>>

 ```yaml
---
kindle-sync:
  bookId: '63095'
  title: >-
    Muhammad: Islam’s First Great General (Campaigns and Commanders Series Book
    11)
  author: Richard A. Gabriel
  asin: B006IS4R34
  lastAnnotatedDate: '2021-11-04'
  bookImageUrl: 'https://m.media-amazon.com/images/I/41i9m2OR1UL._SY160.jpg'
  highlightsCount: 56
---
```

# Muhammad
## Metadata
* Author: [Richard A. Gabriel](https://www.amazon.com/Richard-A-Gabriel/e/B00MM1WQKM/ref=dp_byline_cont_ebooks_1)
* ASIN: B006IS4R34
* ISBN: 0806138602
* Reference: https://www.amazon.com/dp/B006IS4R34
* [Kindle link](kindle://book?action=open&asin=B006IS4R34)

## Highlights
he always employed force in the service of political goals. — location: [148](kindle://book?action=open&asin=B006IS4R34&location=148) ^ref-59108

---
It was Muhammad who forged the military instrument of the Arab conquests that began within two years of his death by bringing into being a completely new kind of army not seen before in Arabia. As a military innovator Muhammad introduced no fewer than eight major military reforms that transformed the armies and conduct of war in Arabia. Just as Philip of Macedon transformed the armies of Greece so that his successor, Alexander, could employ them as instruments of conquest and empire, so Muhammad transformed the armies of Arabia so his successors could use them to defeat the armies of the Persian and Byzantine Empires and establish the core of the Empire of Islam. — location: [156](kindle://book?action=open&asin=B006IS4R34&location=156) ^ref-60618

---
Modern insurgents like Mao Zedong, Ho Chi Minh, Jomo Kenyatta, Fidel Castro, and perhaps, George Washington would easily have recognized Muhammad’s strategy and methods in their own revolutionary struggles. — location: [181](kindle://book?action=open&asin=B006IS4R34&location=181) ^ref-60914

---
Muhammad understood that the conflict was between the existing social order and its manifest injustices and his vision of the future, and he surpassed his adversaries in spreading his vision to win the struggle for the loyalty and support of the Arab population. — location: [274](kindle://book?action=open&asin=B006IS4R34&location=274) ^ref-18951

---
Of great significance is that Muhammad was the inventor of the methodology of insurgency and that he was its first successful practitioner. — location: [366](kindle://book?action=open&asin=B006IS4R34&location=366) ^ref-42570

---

<<
>>

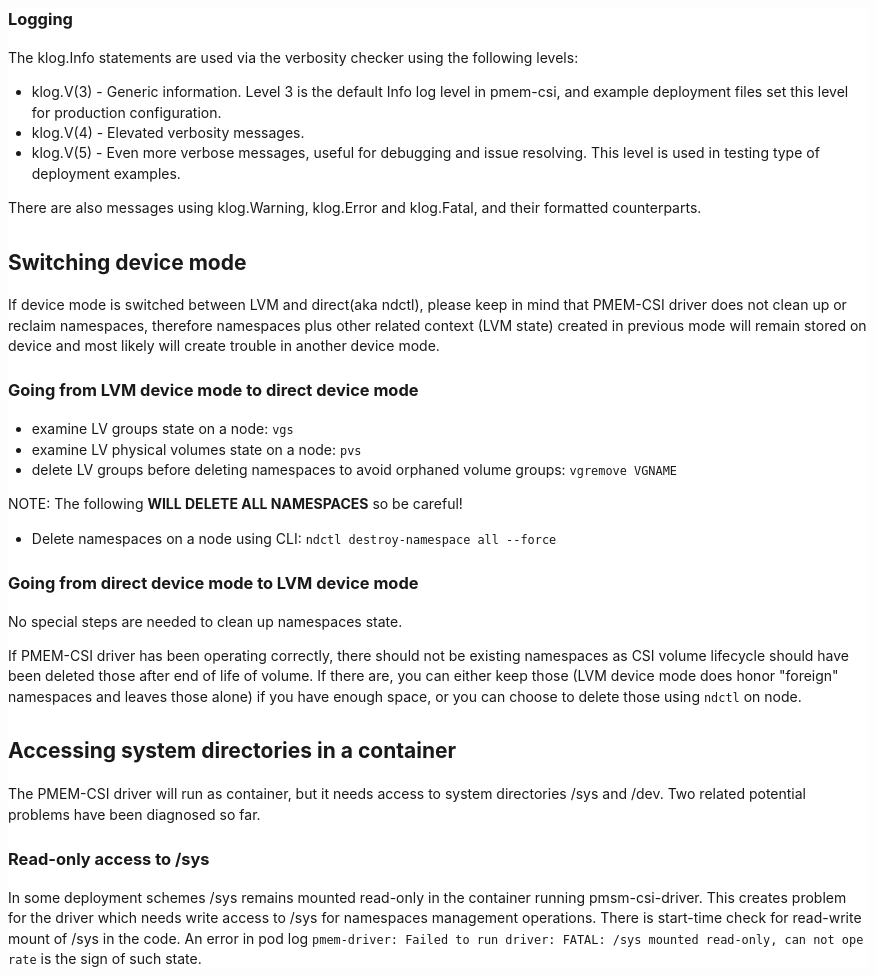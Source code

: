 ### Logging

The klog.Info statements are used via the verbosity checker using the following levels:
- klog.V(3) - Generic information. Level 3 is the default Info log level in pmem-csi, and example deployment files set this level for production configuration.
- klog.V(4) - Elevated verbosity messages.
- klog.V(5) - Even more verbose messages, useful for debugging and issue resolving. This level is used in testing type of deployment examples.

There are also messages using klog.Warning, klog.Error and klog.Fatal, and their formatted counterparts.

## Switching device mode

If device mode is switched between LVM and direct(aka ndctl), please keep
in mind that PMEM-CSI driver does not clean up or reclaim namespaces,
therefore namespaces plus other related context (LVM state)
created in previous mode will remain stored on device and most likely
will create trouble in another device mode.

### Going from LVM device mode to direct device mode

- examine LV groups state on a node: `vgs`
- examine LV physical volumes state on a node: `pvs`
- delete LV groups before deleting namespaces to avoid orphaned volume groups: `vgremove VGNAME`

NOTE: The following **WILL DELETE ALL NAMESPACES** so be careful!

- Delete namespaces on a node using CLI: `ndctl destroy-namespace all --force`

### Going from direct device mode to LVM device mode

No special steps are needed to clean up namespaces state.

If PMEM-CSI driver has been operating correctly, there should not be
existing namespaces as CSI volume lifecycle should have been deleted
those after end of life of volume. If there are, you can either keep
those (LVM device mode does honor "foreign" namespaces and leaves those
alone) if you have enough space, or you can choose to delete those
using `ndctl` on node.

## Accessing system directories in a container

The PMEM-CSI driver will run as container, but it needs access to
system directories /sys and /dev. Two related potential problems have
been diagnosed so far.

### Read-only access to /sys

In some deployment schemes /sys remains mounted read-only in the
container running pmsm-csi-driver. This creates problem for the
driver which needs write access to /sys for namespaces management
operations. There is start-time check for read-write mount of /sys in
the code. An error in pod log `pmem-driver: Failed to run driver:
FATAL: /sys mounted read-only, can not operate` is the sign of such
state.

<<

- Exercise brief
Which lines of the data contain the word "those"? Copy each one.

- Answer to this problem
those after end of life of volume. If there are, you can either keep
those (LVM device mode does honor "foreign" namespaces and leaves those
alone) if you have enough space, or you can choose to delete those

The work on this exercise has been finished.